WHAT THE EXERCISE ASKS:
Make an exact copy of the records that follow, with each picture omitted.
━━━━━ RECORDS PROVIDED ━━━━━
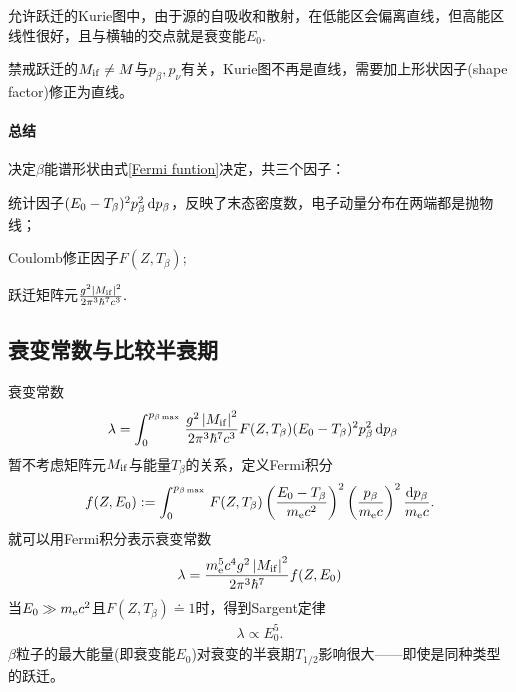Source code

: 允许跃迁的Kurie图中，由于源的自吸收和散射，在低能区会偏离直线，但高能区线性很好，且与横轴的交点就是衰变能$E_0.$

禁戒跃迁的$M_{\mathrm{i}\mathrm{f}}\neq M$与$p_\beta,p_\nu$有关，Kurie图不再是直线，需要加上形状因子(shape factor)修正为直线。
\paragraph{总结}决定$\beta$能谱形状由式\eqref{Fermi funtion}决定，共三个因子：
\begin{compactenum}
	\item 统计因子$(E_0-T_\beta)^2p_\beta^2\mathop{}\!\mathrm{d} p_\beta$，反映了末态密度数，电子动量分布在两端都是抛物线；
	\item Coulomb修正因子$F(Z,T_\beta)$;
	\item 跃迁矩阵元$\frac{g^2\left\lvert M_{\mathrm{i}\mathrm{f}}\right\rvert^2}{2\pi^3\hbar^7c^3}.$
\end{compactenum}

\subsection{衰变常数与比较半衰期}

衰变常数
\begin{align*}
	\lambda&=\int_0^{p_{\beta\max{}}}\frac{g^2\left\lvert M_{\mathrm{i}\mathrm{f}}\right\rvert^2}{2\pi^3\hbar^7c^3}F(Z,T_\beta)(E_0-T_\beta)^2p_\beta^2\mathop{}\!\mathrm{d} p_\beta
\end{align*}
暂不考虑矩阵元$M_{\mathrm{i}\mathrm{f}}$与能量$T_\beta$的关系，定义Fermi积分
\begin{align}
	f(Z,E_0):=\int_0^{p_{\beta\max{}}}F(Z,T_\beta)\left(\frac{E_0-T_\beta}{m_\mathrm e c^2}\right)^2\left(\frac{p_\beta}{m_\mathrm e c}\right)^2\frac{\mathop{}\!\mathrm{d} p_\beta}{m_\mathrm e c}.
\end{align}
就可以用Fermi积分表示衰变常数
\[
	\lambda=\frac{m_\mathrm e^5c^4g^2\left\lvert M_{\mathrm{i}\mathrm{f}}\right\rvert^2}{2\pi^3\hbar^7}f(Z,E_0)
\]
当$E_0\gg m_\mathrm e c^2$且$F(Z,T_\beta)\doteq 1$时，得到Sargent定律
\begin{align}
	\lambda\propto E_0^5.
\end{align}
$\beta$粒子的最大能量(即衰变能$E_0$)对衰变的半衰期$T_{1/2}$影响很大——即使是同种类型的跃迁。

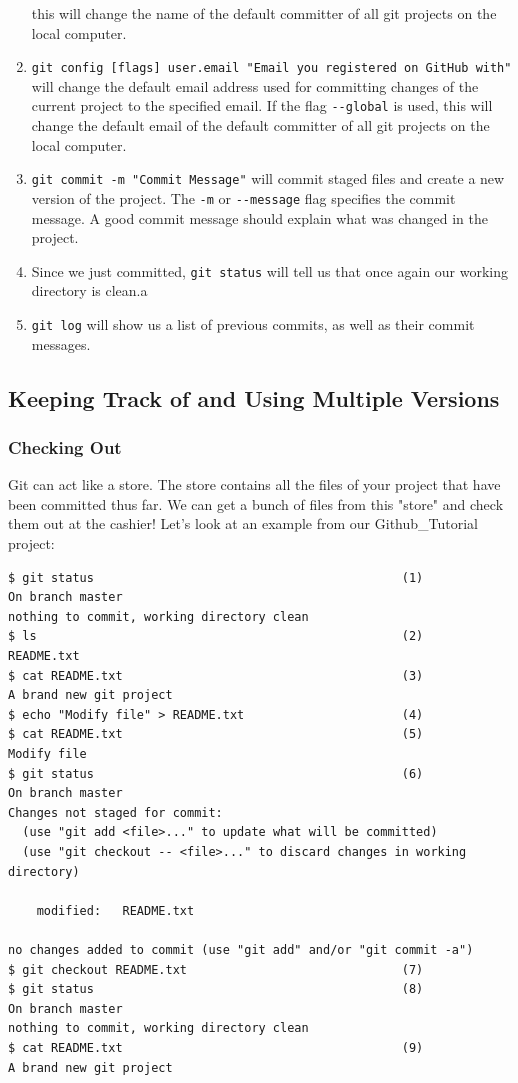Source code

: \documentclass[11pt,fleqn]{article}
\theoremstyle{definition}
\begin{document}
\begin{enumerate}
    this will change the name of the default committer of all git projects on
    the local computer.
\item \verb|git config [flags] user.email "Email you registered on GitHub with"|
    will change the default email address used for committing changes of the
    current project to the specified email. If the flag \verb|--global| is used,
    this will change the default email of the default committer of all git
    projects on the local computer.
\item \verb|git commit -m "Commit Message"| will commit staged files and create
    a new version of the project. The \verb|-m| or \verb|--message| flag
    specifies the commit message. A good commit message should explain what was
    changed in the project.
\item Since we just committed, \verb|git status| will tell us that once again
    our working directory is clean.a
\item \verb|git log| will show us a list of previous commits, as well as their
    commit messages.
\end{enumerate}

\newpage
\subsection{Keeping Track of and Using Multiple Versions}

\subsubsection{Checking Out}
Git can act like a store. The store contains all the files of your project that
have been committed thus far. We can get a bunch of files from this "store" and
check them out at the cashier! Let's look at an example from our
Github\_Tutorial project:

\begin{verbatim}
$ git status                                           (1)
On branch master
nothing to commit, working directory clean
$ ls                                                   (2)
README.txt
$ cat README.txt                                       (3)
A brand new git project
$ echo "Modify file" > README.txt                      (4)
$ cat README.txt                                       (5)
Modify file
$ git status                                           (6)
On branch master
Changes not staged for commit:
  (use "git add <file>..." to update what will be committed)
  (use "git checkout -- <file>..." to discard changes in working directory)

	modified:   README.txt

no changes added to commit (use "git add" and/or "git commit -a")
$ git checkout README.txt                              (7)
$ git status                                           (8)
On branch master
nothing to commit, working directory clean
$ cat README.txt                                       (9)
A brand new git project
\end{verbatim}
\end{document}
━━━━━
RESPONSE TO THE EXERCISE:
Source code

: 允许跃迁的Kurie图中，由于源的自吸收和散射，在低能区会偏离直线，但高能区线性很好，且与横轴的交点就是衰变能$E_0.$

禁戒跃迁的$M_{\mathrm{i}\mathrm{f}}\neq M$与$p_\beta,p_\nu$有关，Kurie图不再是直线，需要加上形状因子(shape factor)修正为直线。
\paragraph{总结}决定$\beta$能谱形状由式\eqref{Fermi funtion}决定，共三个因子：
\begin{compactenum}
	\item 统计因子$(E_0-T_\beta)^2p_\beta^2\mathop{}\!\mathrm{d} p_\beta$，反映了末态密度数，电子动量分布在两端都是抛物线；
	\item Coulomb修正因子$F(Z,T_\beta)$;
	\item 跃迁矩阵元$\frac{g^2\left\lvert M_{\mathrm{i}\mathrm{f}}\right\rvert^2}{2\pi^3\hbar^7c^3}.$
\end{compactenum}

\subsection{衰变常数与比较半衰期}

衰变常数
\begin{align*}
	\lambda&=\int_0^{p_{\beta\max{}}}\frac{g^2\left\lvert M_{\mathrm{i}\mathrm{f}}\right\rvert^2}{2\pi^3\hbar^7c^3}F(Z,T_\beta)(E_0-T_\beta)^2p_\beta^2\mathop{}\!\mathrm{d} p_\beta
\end{align*}
暂不考虑矩阵元$M_{\mathrm{i}\mathrm{f}}$与能量$T_\beta$的关系，定义Fermi积分
\begin{align}
	f(Z,E_0):=\int_0^{p_{\beta\max{}}}F(Z,T_\beta)\left(\frac{E_0-T_\beta}{m_\mathrm e c^2}\right)^2\left(\frac{p_\beta}{m_\mathrm e c}\right)^2\frac{\mathop{}\!\mathrm{d} p_\beta}{m_\mathrm e c}.
\end{align}
就可以用Fermi积分表示衰变常数
\[
	\lambda=\frac{m_\mathrm e^5c^4g^2\left\lvert M_{\mathrm{i}\mathrm{f}}\right\rvert^2}{2\pi^3\hbar^7}f(Z,E_0)
\]
当$E_0\gg m_\mathrm e c^2$且$F(Z,T_\beta)\doteq 1$时，得到Sargent定律
\begin{align}
	\lambda\propto E_0^5.
\end{align}
$\beta$粒子的最大能量(即衰变能$E_0$)对衰变的半衰期$T_{1/2}$影响很大——即使是同种类型的跃迁。

Source code

: \documentclass[11pt,fleqn]{article}
\theoremstyle{definition}
\begin{document}
\begin{enumerate}
    this will change the name of the default committer of all git projects on
    the local computer.
\item \verb|git config [flags] user.email "Email you registered on GitHub with"|
    will change the default email address used for committing changes of the
    current project to the specified email. If the flag \verb|--global| is used,
    this will change the default email of the default committer of all git
    projects on the local computer.
\item \verb|git commit -m "Commit Message"| will commit staged files and create
    a new version of the project. The \verb|-m| or \verb|--message| flag
    specifies the commit message. A good commit message should explain what was
    changed in the project.
\item Since we just committed, \verb|git status| will tell us that once again
    our working directory is clean.a
\item \verb|git log| will show us a list of previous commits, as well as their
    commit messages.
\end{enumerate}

\newpage
\subsection{Keeping Track of and Using Multiple Versions}

\subsubsection{Checking Out}
Git can act like a store. The store contains all the files of your project that
have been committed thus far. We can get a bunch of files from this "store" and
check them out at the cashier! Let's look at an example from our
Github\_Tutorial project:

\begin{verbatim}
$ git status                                           (1)
On branch master
nothing to commit, working directory clean
$ ls                                                   (2)
README.txt
$ cat README.txt                                       (3)
A brand new git project
$ echo "Modify file" > README.txt                      (4)
$ cat README.txt                                       (5)
Modify file
$ git status                                           (6)
On branch master
Changes not staged for commit:
  (use "git add <file>..." to update what will be committed)
  (use "git checkout -- <file>..." to discard changes in working directory)

	modified:   README.txt

no changes added to commit (use "git add" and/or "git commit -a")
$ git checkout README.txt                              (7)
$ git status                                           (8)
On branch master
nothing to commit, working directory clean
$ cat README.txt                                       (9)
A brand new git project
\end{verbatim}
\end{document}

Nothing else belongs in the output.